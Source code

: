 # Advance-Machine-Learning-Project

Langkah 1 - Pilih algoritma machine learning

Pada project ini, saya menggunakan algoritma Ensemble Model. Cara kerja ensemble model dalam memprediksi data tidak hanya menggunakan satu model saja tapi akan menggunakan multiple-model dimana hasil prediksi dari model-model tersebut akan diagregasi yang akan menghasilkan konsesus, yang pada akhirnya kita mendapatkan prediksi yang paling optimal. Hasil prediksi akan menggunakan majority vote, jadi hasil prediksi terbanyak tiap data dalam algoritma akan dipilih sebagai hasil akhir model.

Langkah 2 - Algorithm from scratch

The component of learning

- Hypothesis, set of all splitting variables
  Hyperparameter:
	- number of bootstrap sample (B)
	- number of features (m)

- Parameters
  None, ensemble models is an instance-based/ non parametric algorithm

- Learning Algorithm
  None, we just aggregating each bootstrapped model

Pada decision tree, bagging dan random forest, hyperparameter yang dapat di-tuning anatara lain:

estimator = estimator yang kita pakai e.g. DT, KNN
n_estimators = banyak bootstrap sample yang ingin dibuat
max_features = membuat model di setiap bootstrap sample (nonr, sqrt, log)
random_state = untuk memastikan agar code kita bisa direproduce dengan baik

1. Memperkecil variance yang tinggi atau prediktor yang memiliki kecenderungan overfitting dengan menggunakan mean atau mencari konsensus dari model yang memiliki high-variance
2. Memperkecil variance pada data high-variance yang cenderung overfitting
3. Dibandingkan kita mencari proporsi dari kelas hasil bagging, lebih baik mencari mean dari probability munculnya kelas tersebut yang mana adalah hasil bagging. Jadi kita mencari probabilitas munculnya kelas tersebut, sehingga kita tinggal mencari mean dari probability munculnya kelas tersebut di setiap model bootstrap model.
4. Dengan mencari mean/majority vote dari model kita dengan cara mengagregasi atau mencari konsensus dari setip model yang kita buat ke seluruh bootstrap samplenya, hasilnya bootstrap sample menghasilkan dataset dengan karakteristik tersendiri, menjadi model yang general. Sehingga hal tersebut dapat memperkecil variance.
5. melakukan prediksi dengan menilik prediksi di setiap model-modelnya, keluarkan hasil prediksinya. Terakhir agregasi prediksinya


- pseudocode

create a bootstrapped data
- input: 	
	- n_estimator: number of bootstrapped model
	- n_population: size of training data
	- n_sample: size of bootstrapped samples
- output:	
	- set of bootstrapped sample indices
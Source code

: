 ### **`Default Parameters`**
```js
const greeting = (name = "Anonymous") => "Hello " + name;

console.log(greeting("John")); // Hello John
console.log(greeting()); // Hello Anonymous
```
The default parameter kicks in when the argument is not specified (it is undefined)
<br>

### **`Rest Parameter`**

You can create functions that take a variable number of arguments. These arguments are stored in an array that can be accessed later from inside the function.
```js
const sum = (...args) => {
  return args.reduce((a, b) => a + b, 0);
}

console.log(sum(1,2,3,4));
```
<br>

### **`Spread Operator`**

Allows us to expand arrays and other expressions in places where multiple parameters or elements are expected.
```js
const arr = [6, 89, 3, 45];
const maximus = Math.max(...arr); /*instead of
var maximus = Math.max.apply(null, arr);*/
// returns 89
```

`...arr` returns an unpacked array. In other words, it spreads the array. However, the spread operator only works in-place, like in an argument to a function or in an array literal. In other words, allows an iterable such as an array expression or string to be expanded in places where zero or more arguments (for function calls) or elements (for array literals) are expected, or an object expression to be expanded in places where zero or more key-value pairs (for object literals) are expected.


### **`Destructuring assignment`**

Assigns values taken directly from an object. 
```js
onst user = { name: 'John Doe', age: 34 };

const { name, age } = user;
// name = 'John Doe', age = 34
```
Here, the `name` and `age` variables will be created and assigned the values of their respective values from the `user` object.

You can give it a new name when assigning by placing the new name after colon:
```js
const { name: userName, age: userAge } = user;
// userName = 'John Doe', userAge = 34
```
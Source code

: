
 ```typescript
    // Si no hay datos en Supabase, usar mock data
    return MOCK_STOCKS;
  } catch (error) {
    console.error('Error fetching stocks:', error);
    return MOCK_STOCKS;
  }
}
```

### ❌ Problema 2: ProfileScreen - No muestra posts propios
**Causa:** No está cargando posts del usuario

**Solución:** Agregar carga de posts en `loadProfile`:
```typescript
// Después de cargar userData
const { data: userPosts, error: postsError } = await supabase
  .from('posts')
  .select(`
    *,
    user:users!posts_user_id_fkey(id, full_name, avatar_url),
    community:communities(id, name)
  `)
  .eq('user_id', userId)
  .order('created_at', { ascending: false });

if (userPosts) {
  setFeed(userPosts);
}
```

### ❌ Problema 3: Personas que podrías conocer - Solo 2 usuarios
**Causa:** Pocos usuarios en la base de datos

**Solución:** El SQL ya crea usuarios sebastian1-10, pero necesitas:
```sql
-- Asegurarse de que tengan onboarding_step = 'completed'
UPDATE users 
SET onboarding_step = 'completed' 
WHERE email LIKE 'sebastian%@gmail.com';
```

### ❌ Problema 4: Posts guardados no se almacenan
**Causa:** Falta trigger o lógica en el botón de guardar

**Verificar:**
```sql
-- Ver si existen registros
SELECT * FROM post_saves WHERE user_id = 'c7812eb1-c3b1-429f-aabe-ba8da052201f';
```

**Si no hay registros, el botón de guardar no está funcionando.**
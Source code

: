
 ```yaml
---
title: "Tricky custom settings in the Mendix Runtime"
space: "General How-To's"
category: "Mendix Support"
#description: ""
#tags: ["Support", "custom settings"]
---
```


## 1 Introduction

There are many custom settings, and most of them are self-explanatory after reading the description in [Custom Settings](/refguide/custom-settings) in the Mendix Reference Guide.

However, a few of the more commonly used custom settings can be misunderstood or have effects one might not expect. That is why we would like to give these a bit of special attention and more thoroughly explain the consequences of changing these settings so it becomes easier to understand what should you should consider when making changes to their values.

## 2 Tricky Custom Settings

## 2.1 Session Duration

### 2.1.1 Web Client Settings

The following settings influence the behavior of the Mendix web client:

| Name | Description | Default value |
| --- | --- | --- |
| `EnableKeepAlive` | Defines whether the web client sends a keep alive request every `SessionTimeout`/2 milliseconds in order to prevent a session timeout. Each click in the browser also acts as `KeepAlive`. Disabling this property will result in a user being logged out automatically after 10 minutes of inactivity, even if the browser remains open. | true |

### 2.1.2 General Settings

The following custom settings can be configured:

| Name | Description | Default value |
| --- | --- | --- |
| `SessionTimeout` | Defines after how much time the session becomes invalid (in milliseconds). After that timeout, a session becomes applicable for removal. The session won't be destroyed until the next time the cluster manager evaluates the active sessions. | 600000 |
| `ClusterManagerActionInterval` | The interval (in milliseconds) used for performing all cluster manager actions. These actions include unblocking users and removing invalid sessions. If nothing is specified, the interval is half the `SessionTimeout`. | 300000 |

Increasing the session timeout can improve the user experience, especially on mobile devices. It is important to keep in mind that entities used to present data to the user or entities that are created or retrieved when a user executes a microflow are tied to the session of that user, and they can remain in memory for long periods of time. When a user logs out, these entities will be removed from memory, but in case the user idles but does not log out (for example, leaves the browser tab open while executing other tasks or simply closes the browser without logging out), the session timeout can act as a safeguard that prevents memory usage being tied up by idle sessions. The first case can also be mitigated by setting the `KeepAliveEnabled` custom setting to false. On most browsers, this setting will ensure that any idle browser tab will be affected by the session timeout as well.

━━━━━━━━━━━━━━━━

:: WHAT IS BEING ASKED ::
Counting only the lines that include "error", state how many there are in the entries, and nothing else.

:: RESULT FOR THIS TASK ::
3